3. The Two-Step Clustering Framework

A two-step clustering approach is widely used for identifying metastable states from MD data. This is due to the fact that the conformational space where MD simulations sample from is essentially a high-dimensional, continuous coordinate space. Therefore, even if the raw simulation trajectories may contain thousands of conformations, very few transitions between any specific pair of these conformations will be observed. To overcome this sparsity problem at the conformation level, a two-step clustering framework, a clever idea, is commonly adopted for analyzing the trajectories of conformations.
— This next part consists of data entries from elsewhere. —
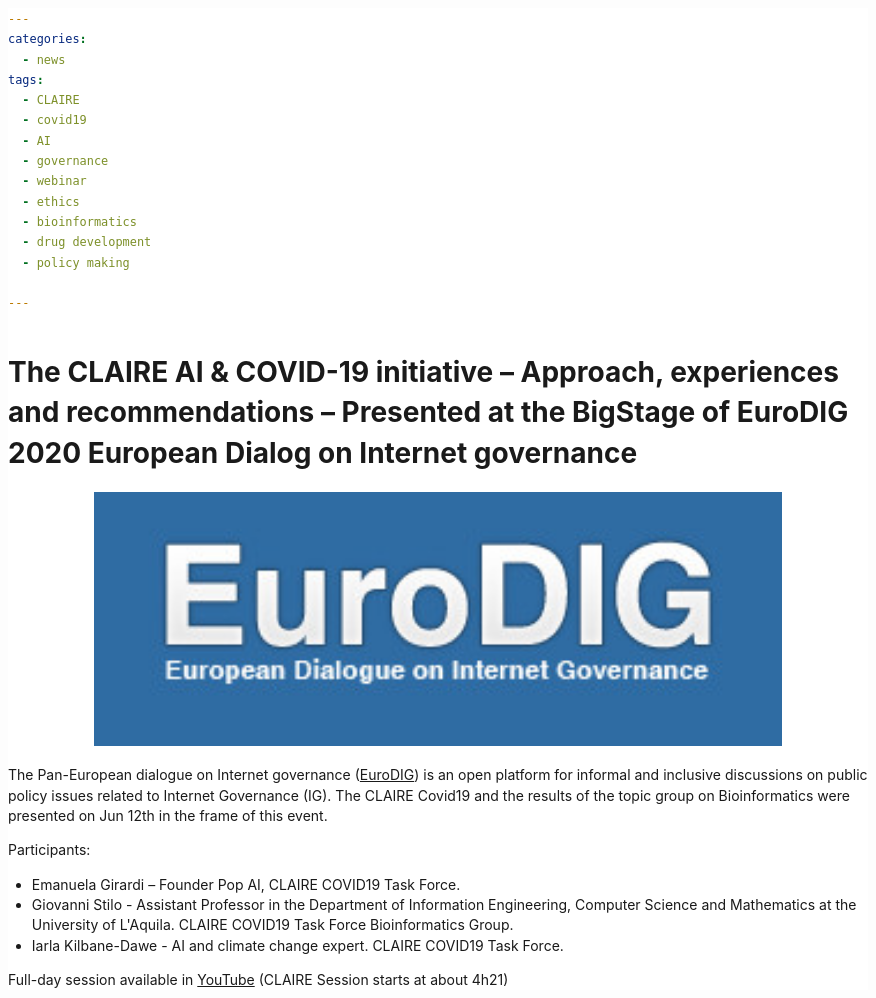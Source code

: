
 ```yaml
---
categories:
  - news
tags:
  - CLAIRE
  - covid19
  - AI
  - governance
  - webinar
  - ethics
  - bioinformatics
  - drug development
  - policy making

---
```


# The CLAIRE AI & COVID-19 initiative – Approach, experiences and recommendations – Presented at the BigStage of EuroDIG 2020 European Dialog on Internet governance


<p align="center"><a href="https://eurodigwiki.org/wiki/The_CLAIRE_AI_%26_COVID-19_initiative_–_Approach,_experiences_and_recommendations_–_BigStage_2020"><img src="/assets/images/images_posts/logo_euro_dig.jpg" width="80%"></a></p> 


The Pan-European dialogue on Internet governance ([EuroDIG](https://www.eurodig.org/index.php?id=74)) is an open platform for informal and inclusive discussions on public policy issues related to Internet Governance (IG). The CLAIRE Covid19 and the results of the topic group on Bioinformatics were presented on Jun 12th in the frame of this event.

Participants:
* Emanuela Girardi – Founder Pop AI, CLAIRE COVID19 Task Force.
* Giovanni Stilo - Assistant Professor in the Department of Information Engineering, Computer Science and Mathematics at the University of L'Aquila. CLAIRE COVID19 Task Force Bioinformatics Group.
* Iarla Kilbane-Dawe - AI and climate change expert. CLAIRE COVID19 Task Force.

Full-day session available in [YouTube](https://www.youtube.com/watch?v=XvCciO9lYX0&feature=youtu.be) (CLAIRE Session starts at about 4h21)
See Figure 2 for an overview of this two-step clustering framework.

Firstly, a splitting step is used to group conformations into a number of microstates according to their structural (geometric) similarity. In this step, we introduce a new concept, called microstate, which is defined as a set of conformations with high geometrical similarity. Actually, conformations belonging to the same microstates are assumed to have both geometrical similarity and dynamical (kinetic) similarity, which ensures the fast converting among them. It is expected to observe more transitions between microstates than between conformations; thus, we can hopefully get a statistically stable transition matrix between microstates. Since this step uses only the geometric information of conformations, we refer it to as the geometric clustering step.

Secondly, a lumping step is used to cluster further microstates into macrostates (also called metastable states) based on the transition matrix between microstates. Thus, a macrostate (metastable state) is as a set of microstates with high dynamical similarity. This step depends on the dynamic information between microstates; thus, it is referred to as the dynamical clustering step.

To have relatively stable jumps between microstates, the number of microstates should be selected carefully. If it is too large, the transition frequency between microstates will be very low. If it is too small, a microstate may contain conformations that are separated by energy barriers. Both situations will prevent the detection of true metastable states. In addition, ignoring the geometrical information in the lumping step is problematic and gives undesired results. In the following, we dive into details of this two-step clustering framework.

3.1. The Splitting Step: Geometrical Clustering

The splitting step corresponds to the transition from Figure 2A to Figure 2B. The input of this step is the vector data in $R^m$ of n samples, where n is the total number of conformations in all trajectories, and m is the dimension of the molecule, depending on the pre-processing of the MD data. A conformation can be represented by the coordinates of all atoms or its torsion angles. Thus, the dimension m of these two different representations may be different. K-means [35] and K-medoids [36] algorithms are widely used in this step due to their easy implementation.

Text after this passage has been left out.